12

I am having EXTREME bot problems on the some of my websites within my hosting account. The bots utilize over 98% of my CPU resources and 99% of my bandwidth for my entire hosting account. These bots are generating over 1 GB of traffic per hour for my sites. The real human traffic for all of these sites is less than 100 MB / month.

I have done extensive research on both robots.txt and .htaccess file to block these bots but all methods failed.

I have also put code in the robots.txt files to block access to the scripts directories, but these bots (Google, MS Bing, and Yahoo) ignore the rules and run the scripts anyways.

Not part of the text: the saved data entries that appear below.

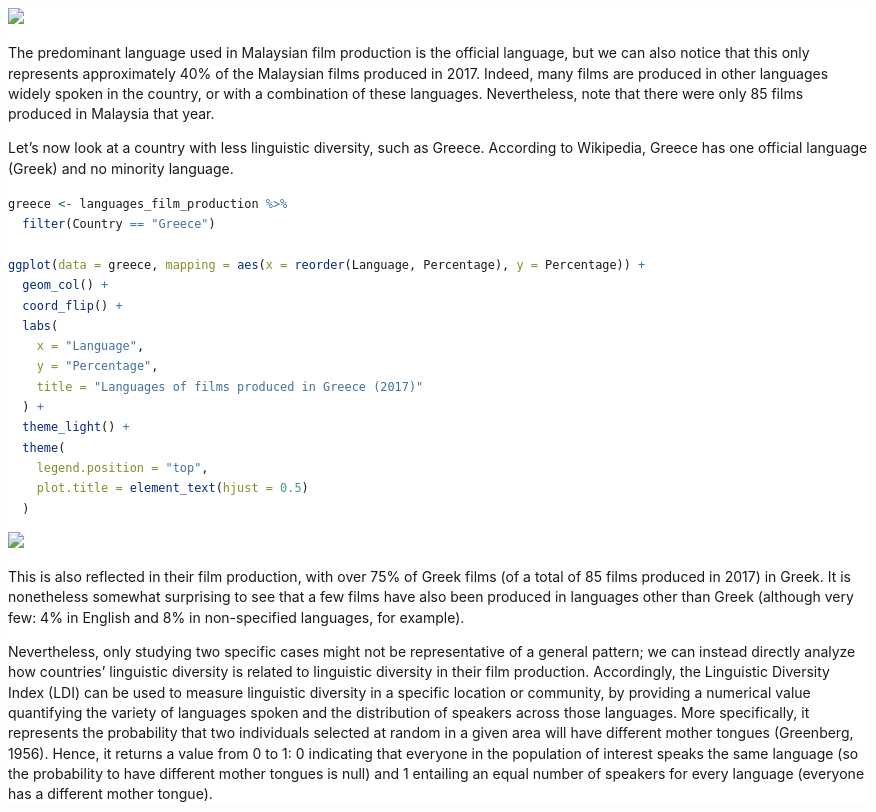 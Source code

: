 ![](AH-FTME101_files/figure-gfm/unnamed-chunk-9-1.png)

The predominant language used in Malaysian film production is the
official language, but we can also notice that this only represents
approximately 40% of the Malaysian films produced in 2017. Indeed, many
films are produced in other languages widely spoken in the country, or
with a combination of these languages. Nevertheless, note that there
were only 85 films produced in Malaysia that year.

Let’s now look at a country with less linguistic diversity, such as
Greece. According to Wikipedia, Greece has one official language (Greek)
and no minority language.

``` r
greece <- languages_film_production %>%
  filter(Country == "Greece")

ggplot(data = greece, mapping = aes(x = reorder(Language, Percentage), y = Percentage)) +
  geom_col() +
  coord_flip() +
  labs(
    x = "Language",
    y = "Percentage",
    title = "Languages of films produced in Greece (2017)"
  ) +
  theme_light() +
  theme(
    legend.position = "top",
    plot.title = element_text(hjust = 0.5)
  )
```

![](AH-FTME101_files/figure-gfm/unnamed-chunk-10-1.png)

This is also reflected in their film production, with over 75% of Greek
films (of a total of 85 films produced in 2017) in Greek. It is
nonetheless somewhat surprising to see that a few films have also been
produced in languages other than Greek (although very few: 4% in English
and 8% in non-specified languages, for example).

Nevertheless, only studying two specific cases might not be
representative of a general pattern; we can instead directly analyze how
countries’ linguistic diversity is related to linguistic diversity in
their film production. Accordingly, the Linguistic Diversity Index (LDI)
can be used to measure linguistic diversity in a specific location or
community, by providing a numerical value quantifying the variety of
languages spoken and the distribution of speakers across those
languages. More specifically, it represents the probability that two
individuals selected at random in a given area will have different
mother tongues (Greenberg, 1956). Hence, it returns a value from 0 to 1:
0 indicating that everyone in the population of interest speaks the same
language (so the probability to have different mother tongues is null)
and 1 entailing an equal number of speakers for every language (everyone
has a different mother tongue).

I do not want to completely block the Google, MS Bing, and Yahoo bots, but I want to limit there crawl rate. Also, adding a Crawl-delay statement in the robots.txt file does not slow down the bots. My current robots.txt and .htacces code for all sites are stated below.

I have setup both Microsoft and Google webmaster tools to slow down the crawl rate to the absolute minimum, but they are still hitting these sites at a rate of 10 hits / second.

In addition, every time I upload a file that causes an error, the entire VPS webserver goes down within seconds such that I cannot even access the site correct the issue due to the onslaught of hits by these bots.

What can I do to stop the on-slot of traffic to my websites?

I tried asking my web hosting company (site5.com) many times about this issue in the past months and they cannot help me with this problem.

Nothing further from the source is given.